Gene family evolution in the Solanaceae. (A) Phylogenetic tree of CNL (in blue) and TNL (in green) NB-LRR genes. The distinctive evolutionary dynamics of ten NB-LRR groups in eggplant (purple), potato (yellow), tomato (red) and pepper (green) genomes are displayed. The number of NB-LRR genes included in each group is indicated on the vertical axis. The plant pathogens (fungi, virus, bacteria or nematodes) to which known genes in the clade confer resistance are indicated by pictures. Gro1.4 and Hero confer resistance to Globodera rostochiensis. Gpa2 and Mi1.2 confer resistance to Globodera pallida and Meloidogyne incognita, respectively. Rx and Rx2 confer resistance to Potato Virus X. N, Ry1, Tm2 and Sw5 confer resistance to Tobacco Mosaic Virus, Potato Virus Y, Tomato Mosaic Virus and Tomato Spotted Wilt Virus, respectively.

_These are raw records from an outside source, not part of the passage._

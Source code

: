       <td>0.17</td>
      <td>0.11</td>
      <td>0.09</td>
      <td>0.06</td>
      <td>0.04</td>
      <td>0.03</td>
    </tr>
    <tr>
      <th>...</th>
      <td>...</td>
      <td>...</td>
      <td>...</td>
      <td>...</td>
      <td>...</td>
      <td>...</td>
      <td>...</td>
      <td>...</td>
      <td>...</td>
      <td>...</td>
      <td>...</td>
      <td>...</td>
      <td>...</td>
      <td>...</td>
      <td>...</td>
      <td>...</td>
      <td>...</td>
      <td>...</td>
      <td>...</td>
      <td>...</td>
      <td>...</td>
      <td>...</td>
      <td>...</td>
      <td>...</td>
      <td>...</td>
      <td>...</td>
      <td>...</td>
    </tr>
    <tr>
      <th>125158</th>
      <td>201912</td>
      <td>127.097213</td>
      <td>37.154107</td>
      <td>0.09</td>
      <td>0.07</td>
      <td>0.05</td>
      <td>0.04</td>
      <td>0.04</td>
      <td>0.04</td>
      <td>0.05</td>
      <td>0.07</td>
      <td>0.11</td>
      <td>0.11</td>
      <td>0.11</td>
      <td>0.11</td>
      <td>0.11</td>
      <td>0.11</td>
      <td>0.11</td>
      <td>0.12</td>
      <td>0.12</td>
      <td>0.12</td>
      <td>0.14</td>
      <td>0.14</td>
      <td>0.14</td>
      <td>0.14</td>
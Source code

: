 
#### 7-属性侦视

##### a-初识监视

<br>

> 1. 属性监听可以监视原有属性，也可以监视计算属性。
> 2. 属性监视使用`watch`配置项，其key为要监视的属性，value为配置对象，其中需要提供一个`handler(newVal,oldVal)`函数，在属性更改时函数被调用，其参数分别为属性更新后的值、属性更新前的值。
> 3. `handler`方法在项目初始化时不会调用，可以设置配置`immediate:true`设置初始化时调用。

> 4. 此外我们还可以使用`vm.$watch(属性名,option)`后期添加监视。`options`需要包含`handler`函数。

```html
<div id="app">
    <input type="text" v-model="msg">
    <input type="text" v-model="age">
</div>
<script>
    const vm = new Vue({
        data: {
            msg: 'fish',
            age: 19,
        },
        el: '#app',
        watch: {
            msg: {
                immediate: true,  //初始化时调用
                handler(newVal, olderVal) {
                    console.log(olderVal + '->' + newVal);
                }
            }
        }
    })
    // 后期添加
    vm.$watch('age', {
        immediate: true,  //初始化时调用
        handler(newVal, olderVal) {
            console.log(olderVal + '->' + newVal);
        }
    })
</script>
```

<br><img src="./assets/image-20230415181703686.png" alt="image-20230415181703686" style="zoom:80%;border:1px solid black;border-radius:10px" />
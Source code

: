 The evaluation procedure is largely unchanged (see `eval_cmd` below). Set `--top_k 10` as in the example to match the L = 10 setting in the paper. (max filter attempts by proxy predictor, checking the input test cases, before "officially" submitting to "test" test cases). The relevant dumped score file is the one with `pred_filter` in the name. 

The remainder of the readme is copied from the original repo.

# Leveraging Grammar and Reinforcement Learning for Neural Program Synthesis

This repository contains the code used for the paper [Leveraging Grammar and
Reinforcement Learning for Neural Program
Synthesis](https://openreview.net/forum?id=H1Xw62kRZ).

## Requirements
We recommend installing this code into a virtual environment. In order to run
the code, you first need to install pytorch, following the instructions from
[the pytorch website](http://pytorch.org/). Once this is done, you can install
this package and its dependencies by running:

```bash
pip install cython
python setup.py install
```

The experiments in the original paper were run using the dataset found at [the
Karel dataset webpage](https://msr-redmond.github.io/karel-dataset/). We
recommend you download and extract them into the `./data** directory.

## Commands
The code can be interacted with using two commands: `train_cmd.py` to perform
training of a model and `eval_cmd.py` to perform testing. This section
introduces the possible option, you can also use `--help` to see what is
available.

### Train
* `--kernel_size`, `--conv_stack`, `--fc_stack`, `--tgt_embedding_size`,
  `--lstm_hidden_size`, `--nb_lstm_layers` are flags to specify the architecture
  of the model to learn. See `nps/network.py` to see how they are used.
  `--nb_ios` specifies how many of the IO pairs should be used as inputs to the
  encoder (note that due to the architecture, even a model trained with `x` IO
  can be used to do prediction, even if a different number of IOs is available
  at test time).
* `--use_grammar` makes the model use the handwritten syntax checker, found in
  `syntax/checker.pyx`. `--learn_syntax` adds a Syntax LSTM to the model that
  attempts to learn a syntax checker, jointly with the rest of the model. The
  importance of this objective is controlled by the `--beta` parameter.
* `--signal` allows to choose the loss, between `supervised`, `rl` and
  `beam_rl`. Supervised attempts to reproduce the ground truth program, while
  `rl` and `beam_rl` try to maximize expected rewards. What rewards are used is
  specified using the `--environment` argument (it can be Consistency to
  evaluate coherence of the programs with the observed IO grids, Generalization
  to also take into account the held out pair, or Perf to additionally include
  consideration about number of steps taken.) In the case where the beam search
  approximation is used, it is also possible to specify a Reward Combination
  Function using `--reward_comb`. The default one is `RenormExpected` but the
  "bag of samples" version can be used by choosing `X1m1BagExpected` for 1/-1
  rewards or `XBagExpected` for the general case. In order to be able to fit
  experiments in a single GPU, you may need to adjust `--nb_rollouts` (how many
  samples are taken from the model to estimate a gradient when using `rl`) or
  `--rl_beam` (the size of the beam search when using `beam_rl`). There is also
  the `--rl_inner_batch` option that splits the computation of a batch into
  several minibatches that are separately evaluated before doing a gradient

Bs2 and Bs4 confer resistance to Xanthomonas campestris and Prf to Pseudomonas syringae. Rpi-blb1, Rpi-blb2, R1, R2 and R3 confer resistance to Phytophthora infestans and I2 to Fusarium oxysporum. (B) Independent expansion of Mi1.2/Rpi-blb2 homologous genes in eggplant, pepper, potato and tomato. The human APAF1 (Apoptotic Protease Activating Factor 1), is a human cytoplasmic protein showing similar structure to nucleotide binding site–leucine rich repeat proteins of plants, and was used to re-root the tree of plant NLR phylogenetic analysis^,. (C) The steroidal glycoalkaloid metabolic gene cluster in four Solanaceous genomes. In tomato, six genes (GAME1, GAME2, GAME6, GAME11, GAME17, GAME18) are located on CH7 and two (GAME4 and GAME12) on CH12. In potato, four-SGA associated genes (SGT3, GAME6, GAME11 and SGT1/GAME1) are found in CH7 and two in CH12 (GAME4 and GAME12). In eggplant, four putative SGA genes namely, GAME1/SGT1, SGT3, GAME6 and GAME11 are also physically linked to each other on CH7 and two, GAME4 and GAME12 on CH12. In pepper, five genes (GAME1, GAME6, GAME11, GAME17 and GAME18) were found to be present on CH7. GAME4 and GAME12 homologous sequences were not detected in the pepper genome.